What needs to be done: Within the data below, find the string "Application" and return each line where it occurs.
* * *
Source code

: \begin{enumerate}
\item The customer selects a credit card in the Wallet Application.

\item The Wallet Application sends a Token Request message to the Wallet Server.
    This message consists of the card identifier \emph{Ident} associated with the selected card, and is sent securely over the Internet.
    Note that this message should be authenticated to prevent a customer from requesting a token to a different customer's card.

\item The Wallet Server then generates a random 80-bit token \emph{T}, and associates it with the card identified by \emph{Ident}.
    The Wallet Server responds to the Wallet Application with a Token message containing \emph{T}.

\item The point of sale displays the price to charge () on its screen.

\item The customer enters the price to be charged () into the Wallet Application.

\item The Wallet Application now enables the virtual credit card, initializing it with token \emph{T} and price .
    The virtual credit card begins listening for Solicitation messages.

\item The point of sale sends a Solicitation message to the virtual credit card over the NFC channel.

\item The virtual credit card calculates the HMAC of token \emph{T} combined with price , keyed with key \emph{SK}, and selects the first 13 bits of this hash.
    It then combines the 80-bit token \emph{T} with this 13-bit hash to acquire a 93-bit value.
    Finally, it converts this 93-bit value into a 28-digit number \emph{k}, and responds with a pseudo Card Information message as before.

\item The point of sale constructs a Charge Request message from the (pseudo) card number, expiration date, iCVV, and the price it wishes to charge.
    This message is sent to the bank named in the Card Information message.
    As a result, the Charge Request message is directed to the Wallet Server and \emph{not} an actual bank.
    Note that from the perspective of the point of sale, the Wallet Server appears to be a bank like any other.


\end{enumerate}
* * *
Answer to this task:
\item The customer selects a credit card in the Wallet Application.
\item The Wallet Application sends a Token Request message to the Wallet Server.
    The Wallet Server responds to the Wallet Application with a Token message containing \emph{T}.
\item The customer enters the price to be charged () into the Wallet Application.
\item The Wallet Application now enables the virtual credit card, initializing it with token \emph{T} and price .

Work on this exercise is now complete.